Comparativamente, habría otras regiones, como el Asia Pacífico, donde sería más rentable tener representaciones diplomáticas. Desde el punto de vista cualitativo resulta sorprendente el cierre de la embajada en Atenas, debido al significado cultural y simbólico que tiene en nuestra concepción de mundo. Grecia posee, como todos sabemos, una influencia enorme en el desarrollo de la cultura Occidental. Grecia es la patria de Pitágoras y Euclides, en el desarrollo de la ciencia; de Alcmeón de Crotona e Hipócrates en Medicina; de Sócrates, Platón y Aristóteles en Filosofía; de Mirón, Fidias, Policleto y Praxíteles en la escultura; de Homero y Hesíodo en la poesía. No hay prácticamente nada ni nadie de significación cultural para Occidente que no haya sido tocado e influido por Grecia. Grecia remite a nuestros propios orígenes como civilización. Allí fue donde el logos (la razón y la palabra) encontró por primera vez el sitial y el valor que hoy le asignamos; allí es donde la democracia encontró su primera forma y esplendor; allí es donde las olimpiadas enaltecieron por primera vez el deporte y la belleza de la figura humana. Filosofía, música, escuela, liceo, academia, democracia, son palabras de origen griego. Grecia no pertenece al pasado, pertenece a nuestro presente y a nuestro propio futuro.   Grecia resurge cada vez que buscamos saber quiénes somos y se reitera, ejemplarmente, cada vez que apelamos a la intemporalidad de lo “clásico”.
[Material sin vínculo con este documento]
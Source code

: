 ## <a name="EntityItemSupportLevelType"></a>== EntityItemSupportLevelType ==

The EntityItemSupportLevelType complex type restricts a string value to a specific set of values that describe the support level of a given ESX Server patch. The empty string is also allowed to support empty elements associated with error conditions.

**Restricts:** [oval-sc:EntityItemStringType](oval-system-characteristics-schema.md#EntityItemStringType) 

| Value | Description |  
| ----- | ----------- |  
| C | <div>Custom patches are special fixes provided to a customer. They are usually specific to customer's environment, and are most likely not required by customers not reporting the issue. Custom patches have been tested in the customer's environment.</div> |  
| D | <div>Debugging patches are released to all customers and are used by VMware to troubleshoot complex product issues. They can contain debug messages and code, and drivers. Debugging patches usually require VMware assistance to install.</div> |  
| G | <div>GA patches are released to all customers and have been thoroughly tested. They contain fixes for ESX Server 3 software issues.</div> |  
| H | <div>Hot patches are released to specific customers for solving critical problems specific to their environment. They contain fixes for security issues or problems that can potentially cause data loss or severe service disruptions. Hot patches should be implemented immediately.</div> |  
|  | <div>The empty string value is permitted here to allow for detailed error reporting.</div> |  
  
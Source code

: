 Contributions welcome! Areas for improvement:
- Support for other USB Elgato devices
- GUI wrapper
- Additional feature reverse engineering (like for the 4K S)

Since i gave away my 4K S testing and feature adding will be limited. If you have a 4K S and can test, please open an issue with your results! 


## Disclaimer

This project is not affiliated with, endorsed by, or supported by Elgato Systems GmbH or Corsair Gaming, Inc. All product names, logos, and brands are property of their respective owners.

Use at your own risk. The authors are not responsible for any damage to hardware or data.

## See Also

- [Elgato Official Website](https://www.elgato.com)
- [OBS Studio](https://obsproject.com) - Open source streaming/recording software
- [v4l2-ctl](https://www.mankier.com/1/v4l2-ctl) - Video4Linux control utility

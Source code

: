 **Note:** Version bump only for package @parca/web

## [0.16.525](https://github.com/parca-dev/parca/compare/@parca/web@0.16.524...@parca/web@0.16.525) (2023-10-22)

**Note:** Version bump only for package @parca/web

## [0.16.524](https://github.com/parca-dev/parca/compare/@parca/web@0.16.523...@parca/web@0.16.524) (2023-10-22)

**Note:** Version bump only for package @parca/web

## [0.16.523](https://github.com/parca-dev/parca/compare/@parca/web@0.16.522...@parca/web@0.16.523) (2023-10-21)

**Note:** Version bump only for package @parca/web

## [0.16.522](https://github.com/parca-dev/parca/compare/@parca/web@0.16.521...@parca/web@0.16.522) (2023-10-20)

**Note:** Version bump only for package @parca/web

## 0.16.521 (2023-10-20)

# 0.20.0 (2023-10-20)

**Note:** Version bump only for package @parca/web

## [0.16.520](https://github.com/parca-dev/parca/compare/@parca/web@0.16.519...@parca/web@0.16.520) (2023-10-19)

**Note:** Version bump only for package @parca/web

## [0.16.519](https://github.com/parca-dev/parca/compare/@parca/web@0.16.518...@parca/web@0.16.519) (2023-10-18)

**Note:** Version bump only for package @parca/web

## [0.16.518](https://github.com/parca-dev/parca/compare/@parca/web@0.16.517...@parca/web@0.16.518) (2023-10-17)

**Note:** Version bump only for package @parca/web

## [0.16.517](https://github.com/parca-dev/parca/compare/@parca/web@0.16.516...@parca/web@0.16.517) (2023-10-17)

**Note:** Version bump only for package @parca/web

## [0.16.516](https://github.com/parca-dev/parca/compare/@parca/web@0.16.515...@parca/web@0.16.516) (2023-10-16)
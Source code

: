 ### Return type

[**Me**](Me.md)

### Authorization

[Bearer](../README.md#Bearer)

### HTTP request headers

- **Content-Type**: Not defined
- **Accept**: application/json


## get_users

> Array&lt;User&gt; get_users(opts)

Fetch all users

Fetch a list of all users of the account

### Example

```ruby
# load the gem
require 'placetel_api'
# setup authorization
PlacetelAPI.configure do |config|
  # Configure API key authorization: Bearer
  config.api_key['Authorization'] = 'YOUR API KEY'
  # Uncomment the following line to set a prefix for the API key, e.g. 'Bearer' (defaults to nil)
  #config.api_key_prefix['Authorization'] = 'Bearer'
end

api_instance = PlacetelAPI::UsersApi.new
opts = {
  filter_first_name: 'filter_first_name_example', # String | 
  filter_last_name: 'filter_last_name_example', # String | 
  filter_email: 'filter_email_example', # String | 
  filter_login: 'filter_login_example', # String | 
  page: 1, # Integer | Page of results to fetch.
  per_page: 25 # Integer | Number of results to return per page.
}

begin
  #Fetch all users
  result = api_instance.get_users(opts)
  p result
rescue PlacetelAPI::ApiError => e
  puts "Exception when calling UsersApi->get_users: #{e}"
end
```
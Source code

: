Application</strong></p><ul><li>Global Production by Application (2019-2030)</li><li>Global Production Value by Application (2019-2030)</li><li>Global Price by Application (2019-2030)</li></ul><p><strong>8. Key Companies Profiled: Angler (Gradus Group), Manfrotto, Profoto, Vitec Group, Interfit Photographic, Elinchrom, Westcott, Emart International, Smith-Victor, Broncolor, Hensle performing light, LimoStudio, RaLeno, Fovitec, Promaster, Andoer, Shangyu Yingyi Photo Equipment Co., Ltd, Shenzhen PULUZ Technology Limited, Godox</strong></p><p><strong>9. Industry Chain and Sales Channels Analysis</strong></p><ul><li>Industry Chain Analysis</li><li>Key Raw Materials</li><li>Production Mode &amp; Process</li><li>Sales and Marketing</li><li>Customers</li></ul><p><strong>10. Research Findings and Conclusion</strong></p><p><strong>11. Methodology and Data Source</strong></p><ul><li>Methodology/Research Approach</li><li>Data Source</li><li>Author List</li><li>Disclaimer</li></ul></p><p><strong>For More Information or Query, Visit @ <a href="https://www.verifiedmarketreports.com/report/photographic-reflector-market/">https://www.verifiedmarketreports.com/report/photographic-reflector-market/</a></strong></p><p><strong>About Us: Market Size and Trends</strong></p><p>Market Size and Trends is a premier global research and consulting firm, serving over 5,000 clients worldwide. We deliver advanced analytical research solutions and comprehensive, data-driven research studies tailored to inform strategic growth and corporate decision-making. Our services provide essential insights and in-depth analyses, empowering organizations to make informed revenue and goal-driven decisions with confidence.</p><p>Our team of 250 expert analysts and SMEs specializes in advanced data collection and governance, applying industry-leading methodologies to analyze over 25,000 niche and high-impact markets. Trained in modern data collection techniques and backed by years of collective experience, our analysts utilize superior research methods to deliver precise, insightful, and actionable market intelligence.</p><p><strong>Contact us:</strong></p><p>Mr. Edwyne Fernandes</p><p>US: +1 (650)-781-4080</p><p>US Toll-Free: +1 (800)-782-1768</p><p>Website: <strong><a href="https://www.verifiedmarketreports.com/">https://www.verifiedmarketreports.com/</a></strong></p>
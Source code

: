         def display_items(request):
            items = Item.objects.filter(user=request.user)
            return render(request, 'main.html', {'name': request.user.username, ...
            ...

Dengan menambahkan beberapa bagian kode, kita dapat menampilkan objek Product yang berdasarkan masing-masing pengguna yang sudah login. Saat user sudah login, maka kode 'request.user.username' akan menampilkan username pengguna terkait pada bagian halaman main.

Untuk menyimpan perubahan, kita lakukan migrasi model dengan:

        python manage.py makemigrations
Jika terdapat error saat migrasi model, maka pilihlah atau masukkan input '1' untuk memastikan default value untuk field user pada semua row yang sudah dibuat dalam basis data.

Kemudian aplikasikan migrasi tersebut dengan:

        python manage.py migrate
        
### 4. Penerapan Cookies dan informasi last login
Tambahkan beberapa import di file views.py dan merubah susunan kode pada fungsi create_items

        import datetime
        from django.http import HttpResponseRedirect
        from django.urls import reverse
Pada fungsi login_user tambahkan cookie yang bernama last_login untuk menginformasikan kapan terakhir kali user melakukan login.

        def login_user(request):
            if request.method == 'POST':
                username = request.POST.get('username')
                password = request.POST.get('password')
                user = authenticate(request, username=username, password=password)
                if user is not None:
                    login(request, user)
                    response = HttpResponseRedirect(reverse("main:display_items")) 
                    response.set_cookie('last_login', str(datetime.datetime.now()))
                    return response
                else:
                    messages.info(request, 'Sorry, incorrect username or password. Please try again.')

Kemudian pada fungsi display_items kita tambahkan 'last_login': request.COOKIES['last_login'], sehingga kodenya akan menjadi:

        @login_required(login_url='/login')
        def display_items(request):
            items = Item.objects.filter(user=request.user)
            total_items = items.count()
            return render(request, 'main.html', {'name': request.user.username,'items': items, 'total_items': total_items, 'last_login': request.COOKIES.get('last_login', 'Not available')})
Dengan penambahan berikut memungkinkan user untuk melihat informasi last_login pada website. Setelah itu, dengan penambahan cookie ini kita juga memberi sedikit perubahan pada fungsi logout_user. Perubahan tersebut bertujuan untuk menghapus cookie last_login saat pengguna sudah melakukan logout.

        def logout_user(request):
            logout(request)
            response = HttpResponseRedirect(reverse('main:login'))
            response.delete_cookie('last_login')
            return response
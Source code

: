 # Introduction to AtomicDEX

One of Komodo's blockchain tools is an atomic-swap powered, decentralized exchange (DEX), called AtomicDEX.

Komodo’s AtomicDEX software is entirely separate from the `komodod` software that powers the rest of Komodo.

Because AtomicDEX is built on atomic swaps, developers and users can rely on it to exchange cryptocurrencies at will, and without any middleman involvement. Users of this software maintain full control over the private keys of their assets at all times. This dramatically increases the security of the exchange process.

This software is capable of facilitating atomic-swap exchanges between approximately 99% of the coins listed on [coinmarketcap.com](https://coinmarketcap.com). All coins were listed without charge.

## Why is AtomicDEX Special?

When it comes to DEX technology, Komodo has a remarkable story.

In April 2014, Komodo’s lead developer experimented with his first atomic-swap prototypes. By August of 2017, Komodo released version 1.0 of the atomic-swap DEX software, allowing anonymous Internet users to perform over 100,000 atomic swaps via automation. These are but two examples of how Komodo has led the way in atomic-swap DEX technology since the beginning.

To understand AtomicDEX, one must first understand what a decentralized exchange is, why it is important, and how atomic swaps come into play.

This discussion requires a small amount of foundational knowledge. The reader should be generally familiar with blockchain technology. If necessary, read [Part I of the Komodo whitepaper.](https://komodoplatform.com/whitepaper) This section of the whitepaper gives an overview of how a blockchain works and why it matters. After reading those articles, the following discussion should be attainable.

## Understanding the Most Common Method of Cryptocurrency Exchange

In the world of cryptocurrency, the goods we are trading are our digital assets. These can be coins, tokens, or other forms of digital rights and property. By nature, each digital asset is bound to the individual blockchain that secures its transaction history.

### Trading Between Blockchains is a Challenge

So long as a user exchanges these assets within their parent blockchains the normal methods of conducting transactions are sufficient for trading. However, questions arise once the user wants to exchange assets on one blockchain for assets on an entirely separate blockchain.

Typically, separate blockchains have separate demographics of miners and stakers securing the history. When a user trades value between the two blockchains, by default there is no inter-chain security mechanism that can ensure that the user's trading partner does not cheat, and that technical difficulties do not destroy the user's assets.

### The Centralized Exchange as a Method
Occidente ha recreado una y otra vez la sentencia de Goethe: “Que cada uno sea, a su modo, un griego” . Y lo ha recreado en la cultura helénica, en la bizantina, en la civilidad romana, en la fundación de la cristiandad occidental, en el humanismo renacentista y en las olimpiadas modernas. Nada ni nadie puede decirse ajeno a Grecia, porque nada ni nadie puede, finalmente, ser ajeno a sí mismo. De allí que sorprenda esta decisión de dejar fuera de nuestra vida política y ciudadana a Grecia. Fuera de los cálculos económicos, de los índices, los baremos y las sumas de rentabilidad, existen bienes que deben ser resguardados porque representan, aunque solo sea simbólicamente, aquello que más íntimamente somos y nos constituye en nuestra propia identidad. Tratar los bienes culturales como bienes transables constituye una forma de barbarie de la que debemos resguardarnos. Hay bienes que son intransables y deudas que son insaldables. Tal es el caso, eminentemente, de Grecia y su herencia cultural. Llamamos, en consecuencia, a corresponder a esa herencia y mantener los vínculos indisolubles que nos unen, a través de la Grecia actual, a ese depósito cultural permanente, inconmutable e inalienable.